Anche se, in questo caso, ad alzare la voce ci ha pensato direttamente il team della sua squadra di avvocati. Dito puntato, anche in questa occasione, contro il governo colpevole di martoriare e di non lasciare in pace l’ex numero uno del Paese. Questa la nota ufficiale che i legali hanno diramato: “In un processo sui diritti del Primo emendamento, il governo cerca di limitare i diritti del Primo emendamento“. Si tratta di un documento che è stato depositato nell’ambito del processo relativo alle elezioni del 2020 per opporsi a regole più restrittive sulle prove chieste dall’accusa.
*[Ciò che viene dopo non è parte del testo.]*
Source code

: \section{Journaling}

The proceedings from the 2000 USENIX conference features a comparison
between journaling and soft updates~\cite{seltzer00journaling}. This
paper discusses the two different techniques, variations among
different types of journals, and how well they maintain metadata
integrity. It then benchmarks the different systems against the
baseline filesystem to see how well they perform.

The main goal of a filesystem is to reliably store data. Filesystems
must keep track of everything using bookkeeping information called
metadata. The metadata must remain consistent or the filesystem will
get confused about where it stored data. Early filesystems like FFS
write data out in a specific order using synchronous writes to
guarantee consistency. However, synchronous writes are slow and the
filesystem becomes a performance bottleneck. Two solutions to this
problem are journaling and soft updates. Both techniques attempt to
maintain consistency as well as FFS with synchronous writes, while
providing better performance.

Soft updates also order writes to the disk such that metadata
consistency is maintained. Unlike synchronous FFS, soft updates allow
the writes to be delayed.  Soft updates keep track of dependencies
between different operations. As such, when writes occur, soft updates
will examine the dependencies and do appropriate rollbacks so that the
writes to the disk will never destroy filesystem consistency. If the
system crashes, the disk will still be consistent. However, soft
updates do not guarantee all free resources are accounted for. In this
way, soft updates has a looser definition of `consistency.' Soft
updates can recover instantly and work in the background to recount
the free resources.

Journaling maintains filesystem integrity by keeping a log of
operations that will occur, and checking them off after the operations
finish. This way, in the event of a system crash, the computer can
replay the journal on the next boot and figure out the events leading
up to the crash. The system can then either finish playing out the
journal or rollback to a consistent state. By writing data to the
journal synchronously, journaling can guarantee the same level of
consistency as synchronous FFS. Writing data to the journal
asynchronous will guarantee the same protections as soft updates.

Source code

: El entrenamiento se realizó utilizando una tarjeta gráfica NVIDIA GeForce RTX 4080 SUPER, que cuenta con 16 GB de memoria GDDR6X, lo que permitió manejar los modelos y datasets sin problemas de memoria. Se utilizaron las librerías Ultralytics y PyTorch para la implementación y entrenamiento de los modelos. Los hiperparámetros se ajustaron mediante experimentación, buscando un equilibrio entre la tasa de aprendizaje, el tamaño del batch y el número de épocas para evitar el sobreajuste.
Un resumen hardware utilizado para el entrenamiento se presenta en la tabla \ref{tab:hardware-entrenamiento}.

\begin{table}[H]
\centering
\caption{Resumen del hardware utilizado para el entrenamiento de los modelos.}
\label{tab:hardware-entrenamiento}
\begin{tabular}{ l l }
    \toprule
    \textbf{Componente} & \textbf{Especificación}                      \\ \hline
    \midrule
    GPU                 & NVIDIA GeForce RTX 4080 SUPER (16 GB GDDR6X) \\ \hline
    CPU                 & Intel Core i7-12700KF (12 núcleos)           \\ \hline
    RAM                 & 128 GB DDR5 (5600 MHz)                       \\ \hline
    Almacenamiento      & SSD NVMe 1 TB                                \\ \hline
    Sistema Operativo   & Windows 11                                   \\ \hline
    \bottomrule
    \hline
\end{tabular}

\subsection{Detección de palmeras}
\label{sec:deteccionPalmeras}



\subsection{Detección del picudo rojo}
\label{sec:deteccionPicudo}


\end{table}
USA, gli avvocati di Trump non ci stanno ed accusano il governo
Questo tralcio di documento è stati riportato dalla nota emittente televisiva “CNN“. Un duro comunicato che è continuato in questo modo: “Peggio ancora, lo fa contro il principale oppositore politico della sua amministrazione, durante una stagione elettorale in cui l’amministrazione, membri di spicco del partito e alleati dei media hanno condotto una campagna sull’accusa e hanno proliferato le sue false accuse“. Fino a questo momento, però, non è arrivata ancora alcuna risposta da parte dei vertici alti.

Nel frattempo è stata respinta la denuncia per diffamazione di Trump contro la giornalista E. Carroll. Ricordiamo che quest’ultima lo aveva denunciato per un episodio di stupro. Dopo il processo civile ricordiamo che l’ex presidente americano era stato condannato a 5 milioni di dollari per risarcimento per abuso sessuale e non per stupro come, in un primo momento, aveva dichiarato la giornalista.